Voetbalbond onderzoekt welke spelers omkwamen
"Nu zijn wij weer vrij", schrijft de nationale voetbalbond vandaag in het bevrijdingsnummer van de Sportkroniek. "Maar helaas is de toestand nog niet normaal". Onder de voetballers zijn tijdens de oorlog veel slachtoffers gevallen. Omdat de bond momenteel geen overzicht heeft over welke spelers omgekomen zijn, is vandaag een grootschalig onderzoek gestart naar omgekomen leden.
Om dit in kaart te brengen komt de NVB met speciale vragenlijsten. "Hebt u leden te betreuren die zijn gesneuveld in de meidagen van 1940?" en "Wie van uw leden zijn op andere wijze ten gevolge van den oorlog overleden?"
Waarschijnlijk heeft de bond duizenden mensen verloren. Door het hele land vinden al herdenkingen plaats bij verschillende clubs. Er wordt geschat dat in de provincie Limburg de meeste slachtoffers gevallen zijn, door bombardementen en landmijnen.
Ook zijn er in de grote steden Joodse voetballers met tientallen en soms honderden tegelijk opgepakt en afgevoerd. Zo verloor de Joodse club de Ooievaars uit Den Haag 117 leden, slechts vier clubgenoten ontsnapten aan de Duitse kampen.
Ongekende populariteit
Cijfers wijzen uit dat voetbal in Nederland tijdens de bezetting populairder werd dan voorheen. Hoewel verzetsbladen soms opriepen tot een boycot, verdubbelden de bezoekersaantallen van voetbalwedstrijden. Zo was er op Tweede Pinksterdag 1944 een stormloop op de kaartjes voor de wedstrijd om het Nederlands kampioenschap tussen De Volewijckers en Heerenveen.
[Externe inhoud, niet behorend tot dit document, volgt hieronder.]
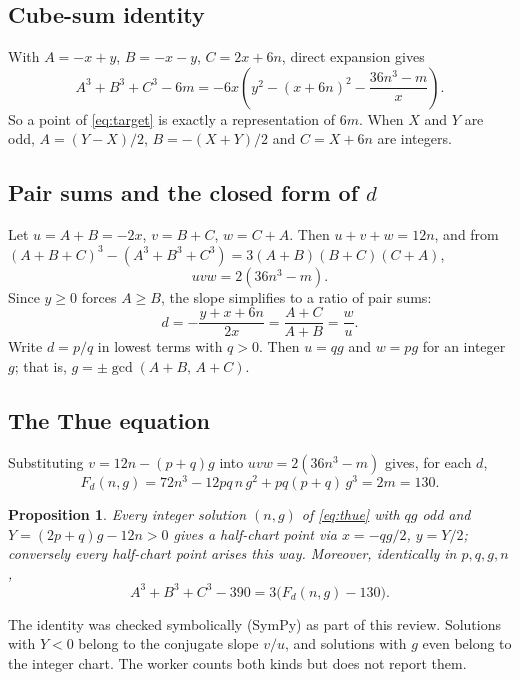 \documentclass[11pt,a4paper]{article}
\newtheorem{proposition}{Proposition}
\begin{document}
\subsection{Cube-sum identity}
With $A=-x+y$, $B=-x-y$, $C=2x+6n$, direct expansion gives
\begin{equation}
  A^3+B^3+C^3-6m=-6x\left(y^2-(x+6n)^2-\frac{36n^3-m}{x}\right).
\end{equation}
So a point of \eqref{eq:target} is exactly a representation of $6m$. When $X$ and $Y$ are
odd, $A=(Y-X)/2$, $B=-(X+Y)/2$ and $C=X+6n$ are integers.

\subsection{Pair sums and the closed form of $d$}
Let $u=A+B=-2x$, $v=B+C$, $w=C+A$. Then $u+v+w=12n$, and from
$(A+B+C)^3-(A^3+B^3+C^3)=3(A+B)(B+C)(C+A)$,
\begin{equation}
  uvw=2(36n^3-m).
\end{equation}
Since $y\ge0$ forces $A\ge B$, the slope simplifies to a ratio of pair sums:
\begin{equation}
  d=-\frac{y+x+6n}{2x}=\frac{A+C}{A+B}=\frac{w}{u}.
\end{equation}
Write $d=p/q$ in lowest terms with $q>0$. Then $u=qg$ and $w=pg$ for an integer $g$; that
is, $g=\pm\gcd(A+B,\,A+C)$.

\subsection{The Thue equation}
Substituting $v=12n-(p+q)g$ into $uvw=2(36n^3-m)$ gives, for each $d$,
\begin{equation}\label{eq:thue}
  F_d(n,g)=72n^3-12pq\,n\,g^2+pq(p+q)\,g^3=2m=130.
\end{equation}

\begin{proposition}
Every integer solution $(n,g)$ of \eqref{eq:thue} with $qg$ odd and $Y=(2p+q)g-12n>0$ gives
a half-chart point via $x=-qg/2$, $y=Y/2$; conversely every half-chart point arises this way.
Moreover, identically in $p,q,g,n$,
\[
  A^3+B^3+C^3-390=3\bigl(F_d(n,g)-130\bigr).
\]
\end{proposition}

The identity was checked symbolically (SymPy) as part of this review. Solutions with $Y<0$
belong to the conjugate slope $v/u$, and solutions with $g$ even belong to the integer
chart. The worker counts both kinds but does not report them.
\end{document}
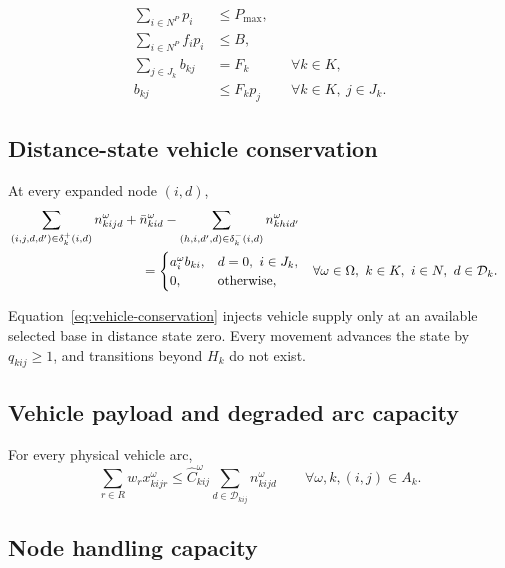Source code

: \documentclass[11pt]{article}
\begin{document}
\begin{align}
\sum_{i\in N^P}p_i
&\leq P_{\max},
\label{eq:site-limit}\\
\sum_{i\in N^P}f_i p_i
&\leq B,
\label{eq:activation-budget}\\
\sum_{j\in J_k}b_{kj}
&=F_k
&&\forall k\in K,
\label{eq:fleet-assignment}\\
b_{kj}
&\leq F_k p_j
&&\forall k\in K,\ j\in J_k.
\label{eq:base-link}
\end{align}

\subsection{Distance-state vehicle conservation}

At every expanded node $(i,d)$,
\begin{align}
&\sum_{(i,j,d,d')\in\delta_k^+(i,d)}
n^\omega_{kijd}
+\bar n^\omega_{kid}
-\sum_{(h,i,d',d)\in\delta_k^-(i,d)}
n^\omega_{khid'}
\nonumber\\
&\hspace{35mm}=
\begin{cases}
a^\omega_i b_{ki},
& d=0,\ i\in J_k,\\
0,&\text{otherwise},
\end{cases}
&&\forall\omega\in\Omega,\ k\in K,\ i\in N,\ d\in\mathcal D_k.
\label{eq:vehicle-conservation}
\end{align}

Equation~\eqref{eq:vehicle-conservation} injects vehicle supply only at an
available selected base in distance state zero.  Every movement advances the
state by $q_{kij}\geq1$, and transitions beyond $H_k$ do not exist.

\subsection{Vehicle payload and degraded arc capacity}

For every physical vehicle arc,
\begin{equation}
\sum_{r\in R}w_r x^\omega_{kijr}
\leq
\widehat C^\omega_{kij}
\sum_{d\in\mathcal D_{kij}}n^\omega_{kijd}
\qquad
\forall\omega,k,(i,j)\in A_k.
\label{eq:vehicle-capacity}
\end{equation}

\subsection{Node handling capacity}
\end{document}
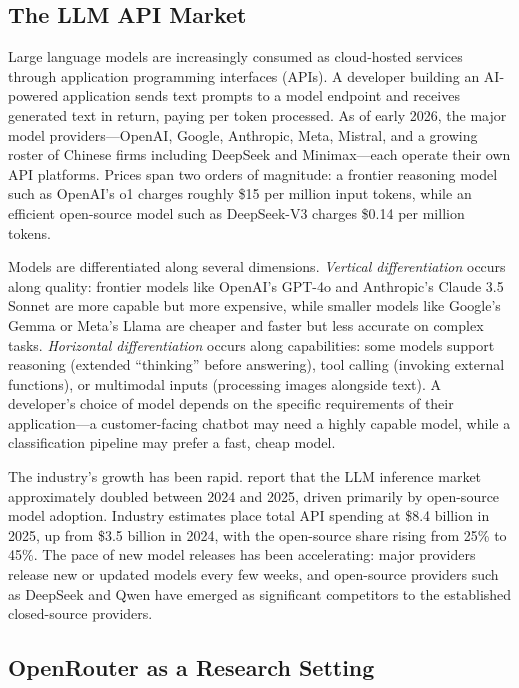\documentclass[11pt, a4paper]{article}
\begin{document}
\subsection{The LLM API Market}

Large language models are increasingly consumed as cloud-hosted services through application programming interfaces (APIs). A developer building an AI-powered application sends text prompts to a model endpoint and receives generated text in return, paying per token processed. As of early 2026, the major model providers---OpenAI, Google, Anthropic, Meta, Mistral, and a growing roster of Chinese firms including DeepSeek and Minimax---each operate their own API platforms. Prices span two orders of magnitude: a frontier reasoning model such as OpenAI's o1 charges roughly \$15 per million input tokens, while an efficient open-source model such as DeepSeek-V3 charges \$0.14 per million tokens.

Models are differentiated along several dimensions. \emph{Vertical differentiation} occurs along quality: frontier models like OpenAI's GPT-4o and Anthropic's Claude 3.5 Sonnet are more capable but more expensive, while smaller models like Google's Gemma or Meta's Llama are cheaper and faster but less accurate on complex tasks. \emph{Horizontal differentiation} occurs along capabilities: some models support reasoning (extended ``thinking'' before answering), tool calling (invoking external functions), or multimodal inputs (processing images alongside text). A developer's choice of model depends on the specific requirements of their application---a customer-facing chatbot may need a highly capable model, while a classification pipeline may prefer a fast, cheap model.

The industry's growth has been rapid. \citet{demirer2025emerging} report that the LLM inference market approximately doubled between 2024 and 2025, driven primarily by open-source model adoption. Industry estimates place total API spending at \$8.4 billion in 2025, up from \$3.5 billion in 2024, with the open-source share rising from 25\% to 45\%. The pace of new model releases has been accelerating: major providers release new or updated models every few weeks, and open-source providers such as DeepSeek and Qwen have emerged as significant competitors to the established closed-source providers.

\subsection{OpenRouter as a Research Setting}
\end{document}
Ph. K. Corstens, bestuurslid van De Volewijckers, vertelt over de bizarre situatie. "Bepaalde levensmiddelen waren moeilijk te krijgen. De mensen gingen echter naar de Beemster met de bedoeling om de daar verkregen groenten en aardappelen te ruilen voor kaartjes."
Bij het stadion ontstond een zwarte markt in kaartjes. De politie greep in en er werden 150 verkopers gearresteerd. De in beslag genomen entreebewijzen werden vervolgens gratis uitgedeeld aan omstanders.
Onderduiker in het stadion
Ondergedoken Joden bezochten zelfs voetbalwedstrijden, zo ook de 13-jarige Simon de Winter. In april 1944 ging hij naar de kampioenswedstrijd tussen HVV en Neptunus in Rotterdam. Veel voetbalstadions lieten Joden niet toe, maar kinderen tot 15 jaar hadden geen persoonsbewijs nodig. Simon kon de wedstrijd dus gewoon bijwonen.
Tijdens deze wedstrijd werden de tribunes plots afgezet en hield de landwacht een razzia. Simon vertelt: "Nou, wat doe je dan? Je klimt over het hek, rent het veld in, gaat naar de kleedkamers. Ze kenden mij nog bij Neptunus en ik heb met de bus van de spelers het terrein verlaten."